What is needed
Would you output the following records verbatim and skip the images in them?

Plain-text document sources
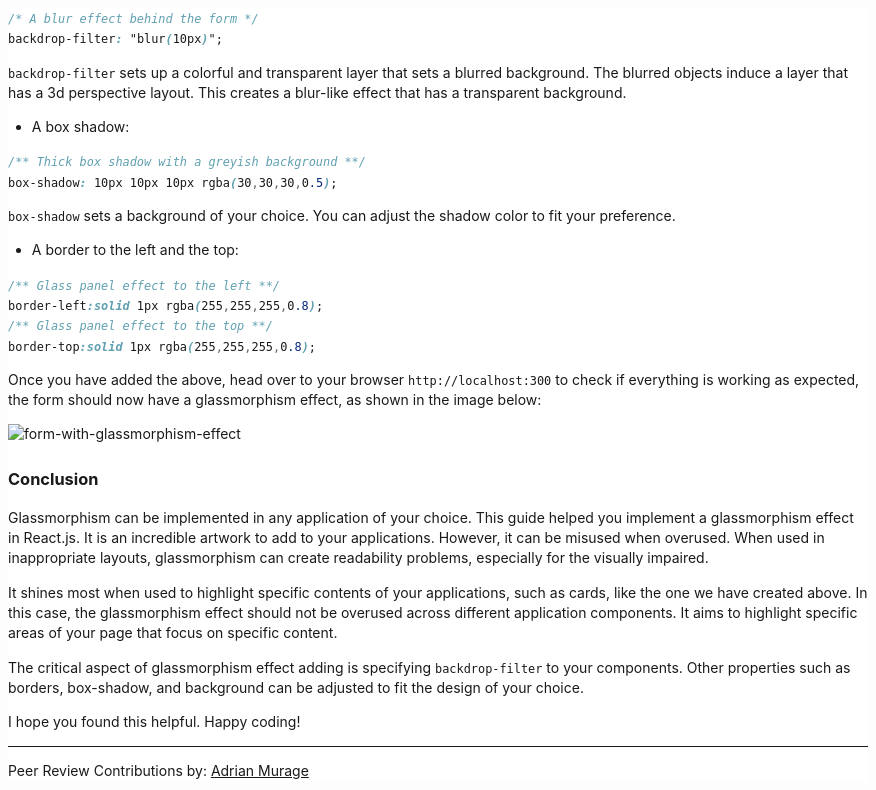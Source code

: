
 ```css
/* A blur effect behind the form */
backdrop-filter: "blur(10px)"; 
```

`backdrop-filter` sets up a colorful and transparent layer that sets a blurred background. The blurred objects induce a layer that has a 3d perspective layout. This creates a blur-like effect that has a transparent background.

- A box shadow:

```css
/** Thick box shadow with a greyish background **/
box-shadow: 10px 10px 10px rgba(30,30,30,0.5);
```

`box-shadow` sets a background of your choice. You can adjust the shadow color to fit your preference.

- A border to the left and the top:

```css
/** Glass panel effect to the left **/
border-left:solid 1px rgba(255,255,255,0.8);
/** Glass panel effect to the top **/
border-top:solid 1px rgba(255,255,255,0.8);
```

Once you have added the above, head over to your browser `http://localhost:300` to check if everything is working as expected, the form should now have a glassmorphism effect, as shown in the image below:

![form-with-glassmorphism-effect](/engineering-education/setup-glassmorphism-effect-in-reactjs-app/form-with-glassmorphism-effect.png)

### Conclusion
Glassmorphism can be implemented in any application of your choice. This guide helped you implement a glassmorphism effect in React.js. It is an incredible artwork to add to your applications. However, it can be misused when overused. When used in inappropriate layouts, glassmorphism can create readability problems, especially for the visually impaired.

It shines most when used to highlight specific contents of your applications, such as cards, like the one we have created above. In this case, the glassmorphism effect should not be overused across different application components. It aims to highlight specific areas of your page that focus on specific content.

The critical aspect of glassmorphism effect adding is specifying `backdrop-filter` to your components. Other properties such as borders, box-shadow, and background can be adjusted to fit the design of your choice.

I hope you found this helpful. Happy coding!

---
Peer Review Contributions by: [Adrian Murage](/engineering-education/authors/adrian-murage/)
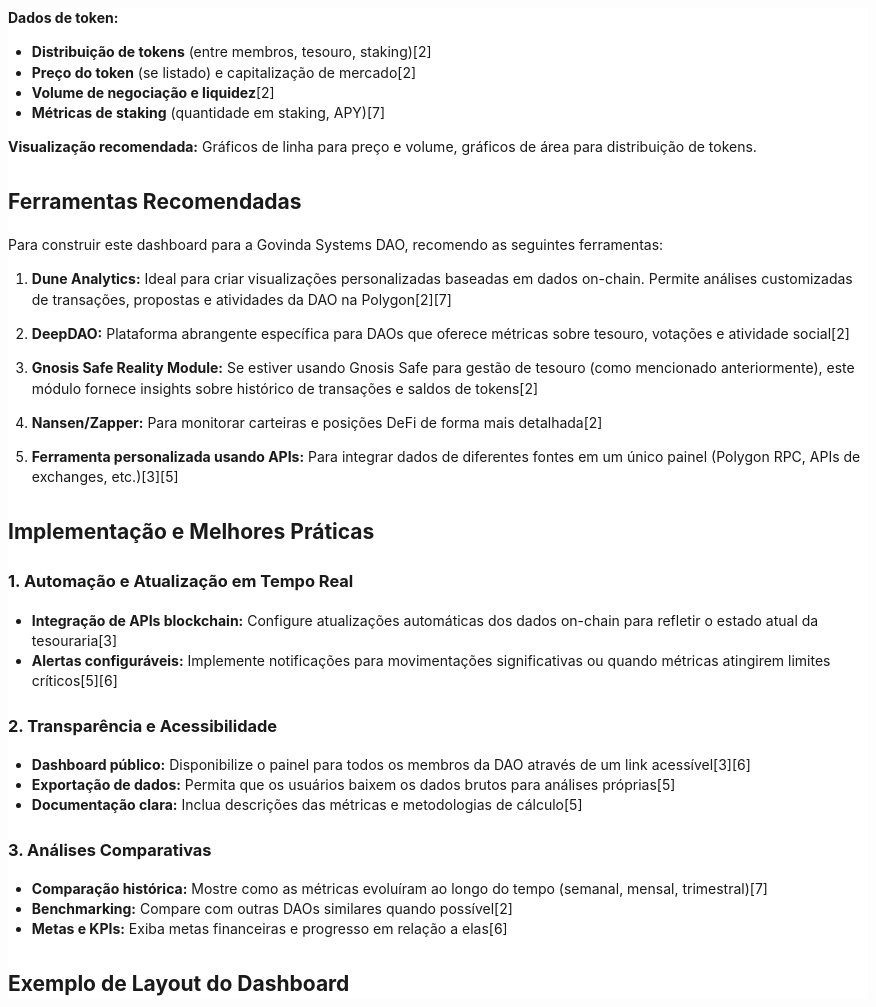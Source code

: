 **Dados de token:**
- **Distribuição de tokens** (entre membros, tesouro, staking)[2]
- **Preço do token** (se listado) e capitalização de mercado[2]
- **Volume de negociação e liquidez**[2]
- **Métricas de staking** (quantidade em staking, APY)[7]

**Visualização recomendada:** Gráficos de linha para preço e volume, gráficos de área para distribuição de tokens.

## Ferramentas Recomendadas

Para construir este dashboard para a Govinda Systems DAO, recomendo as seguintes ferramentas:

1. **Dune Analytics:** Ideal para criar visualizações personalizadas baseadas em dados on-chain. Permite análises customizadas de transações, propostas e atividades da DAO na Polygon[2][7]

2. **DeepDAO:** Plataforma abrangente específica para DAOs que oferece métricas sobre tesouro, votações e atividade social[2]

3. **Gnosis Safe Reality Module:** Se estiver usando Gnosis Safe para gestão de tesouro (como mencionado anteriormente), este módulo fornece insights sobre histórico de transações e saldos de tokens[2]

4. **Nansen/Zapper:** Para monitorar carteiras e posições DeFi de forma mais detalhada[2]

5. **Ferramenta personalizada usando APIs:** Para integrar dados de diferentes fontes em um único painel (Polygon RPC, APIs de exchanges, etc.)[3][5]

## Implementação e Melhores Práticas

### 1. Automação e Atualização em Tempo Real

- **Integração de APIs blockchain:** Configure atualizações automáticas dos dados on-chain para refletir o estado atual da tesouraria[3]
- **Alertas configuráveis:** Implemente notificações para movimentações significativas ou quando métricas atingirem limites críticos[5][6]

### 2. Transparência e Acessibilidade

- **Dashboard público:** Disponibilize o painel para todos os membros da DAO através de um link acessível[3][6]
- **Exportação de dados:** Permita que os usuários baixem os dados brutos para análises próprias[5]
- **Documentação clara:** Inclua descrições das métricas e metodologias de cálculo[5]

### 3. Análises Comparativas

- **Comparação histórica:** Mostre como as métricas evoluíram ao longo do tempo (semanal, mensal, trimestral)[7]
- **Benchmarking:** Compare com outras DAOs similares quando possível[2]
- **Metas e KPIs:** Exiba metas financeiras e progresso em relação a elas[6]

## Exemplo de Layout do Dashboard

Your response
Source code

:
 ```css
/* A blur effect behind the form */
backdrop-filter: "blur(10px)"; 
```

`backdrop-filter` sets up a colorful and transparent layer that sets a blurred background. The blurred objects induce a layer that has a 3d perspective layout. This creates a blur-like effect that has a transparent background.

- A box shadow:

```css
/** Thick box shadow with a greyish background **/
box-shadow: 10px 10px 10px rgba(30,30,30,0.5);
```

`box-shadow` sets a background of your choice. You can adjust the shadow color to fit your preference.

- A border to the left and the top:

```css
/** Glass panel effect to the left **/
border-left:solid 1px rgba(255,255,255,0.8);
/** Glass panel effect to the top **/
border-top:solid 1px rgba(255,255,255,0.8);
```

Once you have added the above, head over to your browser `http://localhost:300` to check if everything is working as expected, the form should now have a glassmorphism effect, as shown in the image below:

![form-with-glassmorphism-effect](/engineering-education/setup-glassmorphism-effect-in-reactjs-app/form-with-glassmorphism-effect.png)

### Conclusion
Glassmorphism can be implemented in any application of your choice. This guide helped you implement a glassmorphism effect in React.js. It is an incredible artwork to add to your applications. However, it can be misused when overused. When used in inappropriate layouts, glassmorphism can create readability problems, especially for the visually impaired.

It shines most when used to highlight specific contents of your applications, such as cards, like the one we have created above. In this case, the glassmorphism effect should not be overused across different application components. It aims to highlight specific areas of your page that focus on specific content.

The critical aspect of glassmorphism effect adding is specifying `backdrop-filter` to your components. Other properties such as borders, box-shadow, and background can be adjusted to fit the design of your choice.

I hope you found this helpful. Happy coding!

---
Peer Review Contributions by: [Adrian Murage](/engineering-education/authors/adrian-murage/)
Source code

: **Dados de token:**
- **Distribuição de tokens** (entre membros, tesouro, staking)[2]
- **Preço do token** (se listado) e capitalização de mercado[2]
- **Volume de negociação e liquidez**[2]
- **Métricas de staking** (quantidade em staking, APY)[7]

**Visualização recomendada:** Gráficos de linha para preço e volume, gráficos de área para distribuição de tokens.

## Ferramentas Recomendadas

Para construir este dashboard para a Govinda Systems DAO, recomendo as seguintes ferramentas:

1. **Dune Analytics:** Ideal para criar visualizações personalizadas baseadas em dados on-chain. Permite análises customizadas de transações, propostas e atividades da DAO na Polygon[2][7]

2. **DeepDAO:** Plataforma abrangente específica para DAOs que oferece métricas sobre tesouro, votações e atividade social[2]

3. **Gnosis Safe Reality Module:** Se estiver usando Gnosis Safe para gestão de tesouro (como mencionado anteriormente), este módulo fornece insights sobre histórico de transações e saldos de tokens[2]

4. **Nansen/Zapper:** Para monitorar carteiras e posições DeFi de forma mais detalhada[2]

5. **Ferramenta personalizada usando APIs:** Para integrar dados de diferentes fontes em um único painel (Polygon RPC, APIs de exchanges, etc.)[3][5]

## Implementação e Melhores Práticas

### 1. Automação e Atualização em Tempo Real

- **Integração de APIs blockchain:** Configure atualizações automáticas dos dados on-chain para refletir o estado atual da tesouraria[3]
- **Alertas configuráveis:** Implemente notificações para movimentações significativas ou quando métricas atingirem limites críticos[5][6]

### 2. Transparência e Acessibilidade

- **Dashboard público:** Disponibilize o painel para todos os membros da DAO através de um link acessível[3][6]
- **Exportação de dados:** Permita que os usuários baixem os dados brutos para análises próprias[5]
- **Documentação clara:** Inclua descrições das métricas e metodologias de cálculo[5]

### 3. Análises Comparativas

- **Comparação histórica:** Mostre como as métricas evoluíram ao longo do tempo (semanal, mensal, trimestral)[7]
- **Benchmarking:** Compare com outras DAOs similares quando possível[2]
- **Metas e KPIs:** Exiba metas financeiras e progresso em relação a elas[6]

## Exemplo de Layout do Dashboard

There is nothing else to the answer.